One parent in the Zoom call said there were about 100 “hooligans” around the basketball court when someone opened fire, sending bullets right past him.

“I heard whistles above my head as I was standing there,” he said.

South Boston C-6 Police Capt. Joe Boyle told the parents there was a cookout there — and that there were people with “different affiliations with different gangs” in the park, leading to the “exchange of gunfire.” He said they’d beef up patrols in the park.

City Councilor Ed Flynn, whose district includes Southie, told the Herald, “Parents and children were at the park at the time and witnessed the terrifying scene.”

Flynn said he’d like to see 300 to 400 new cops hired every year over the next decade in order to fill out the force and keep up with the wave of retirements.

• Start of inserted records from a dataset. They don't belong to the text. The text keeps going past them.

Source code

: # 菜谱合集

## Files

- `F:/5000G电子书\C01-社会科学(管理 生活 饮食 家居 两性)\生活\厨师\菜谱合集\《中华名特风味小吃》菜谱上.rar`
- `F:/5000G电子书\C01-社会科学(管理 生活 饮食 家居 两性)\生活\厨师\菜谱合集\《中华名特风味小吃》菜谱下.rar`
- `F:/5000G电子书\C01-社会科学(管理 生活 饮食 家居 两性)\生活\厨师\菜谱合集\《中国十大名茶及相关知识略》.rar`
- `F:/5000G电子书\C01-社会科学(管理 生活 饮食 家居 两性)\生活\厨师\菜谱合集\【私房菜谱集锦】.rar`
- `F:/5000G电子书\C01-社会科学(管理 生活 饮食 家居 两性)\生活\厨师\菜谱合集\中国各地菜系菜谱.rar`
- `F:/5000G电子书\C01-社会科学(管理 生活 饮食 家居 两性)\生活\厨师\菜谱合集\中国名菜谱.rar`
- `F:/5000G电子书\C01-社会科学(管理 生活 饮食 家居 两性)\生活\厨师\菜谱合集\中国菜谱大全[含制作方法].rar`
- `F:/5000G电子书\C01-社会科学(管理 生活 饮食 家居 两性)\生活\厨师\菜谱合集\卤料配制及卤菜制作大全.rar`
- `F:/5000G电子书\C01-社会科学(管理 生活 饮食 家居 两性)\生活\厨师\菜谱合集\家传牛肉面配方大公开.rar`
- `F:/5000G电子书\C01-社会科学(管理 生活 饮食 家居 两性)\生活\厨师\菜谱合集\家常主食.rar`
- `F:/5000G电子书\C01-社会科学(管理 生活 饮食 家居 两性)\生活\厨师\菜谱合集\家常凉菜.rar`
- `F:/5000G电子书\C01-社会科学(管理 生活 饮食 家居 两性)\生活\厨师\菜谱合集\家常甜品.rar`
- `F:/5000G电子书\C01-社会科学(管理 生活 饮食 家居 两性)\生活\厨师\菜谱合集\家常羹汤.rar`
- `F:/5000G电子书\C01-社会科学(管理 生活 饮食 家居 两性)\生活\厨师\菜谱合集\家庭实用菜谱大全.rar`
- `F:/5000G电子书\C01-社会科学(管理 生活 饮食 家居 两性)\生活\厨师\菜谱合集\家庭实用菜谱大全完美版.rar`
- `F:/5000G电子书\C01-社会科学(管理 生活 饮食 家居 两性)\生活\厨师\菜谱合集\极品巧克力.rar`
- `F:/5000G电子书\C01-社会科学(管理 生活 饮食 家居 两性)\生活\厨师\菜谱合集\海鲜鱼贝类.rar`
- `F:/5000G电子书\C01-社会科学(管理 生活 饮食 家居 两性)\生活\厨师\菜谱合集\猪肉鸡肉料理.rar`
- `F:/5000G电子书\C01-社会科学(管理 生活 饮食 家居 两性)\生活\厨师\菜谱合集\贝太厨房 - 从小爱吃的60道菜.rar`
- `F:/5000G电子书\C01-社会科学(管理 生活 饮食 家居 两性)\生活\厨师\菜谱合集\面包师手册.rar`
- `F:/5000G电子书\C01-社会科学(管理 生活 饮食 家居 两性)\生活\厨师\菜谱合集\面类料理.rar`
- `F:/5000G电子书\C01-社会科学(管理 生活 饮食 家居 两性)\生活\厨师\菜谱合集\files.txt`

State Sen. Nick Collins, whose district includes the area, said, “People deserve to feel safe and we need effective policing to make sure of that so you can go to a park. That requires adequate funding of our public safety departments.”

City Councilor Michael Flaherty, who has a citywide seat but lives near the park, said, “Moakley Park is a mess, and the conditions have been steadily declining over the past few years.”

“The Boston Parks Department and Boston Police Department need to collaborate immediately to get this under control,” Flaherty said. “That means no gangs, no guns, no public drinking, no discarded needles and no homeless encampments.”

The 50-acre park, named after the late congressman, is in line for a large overhaul by the city.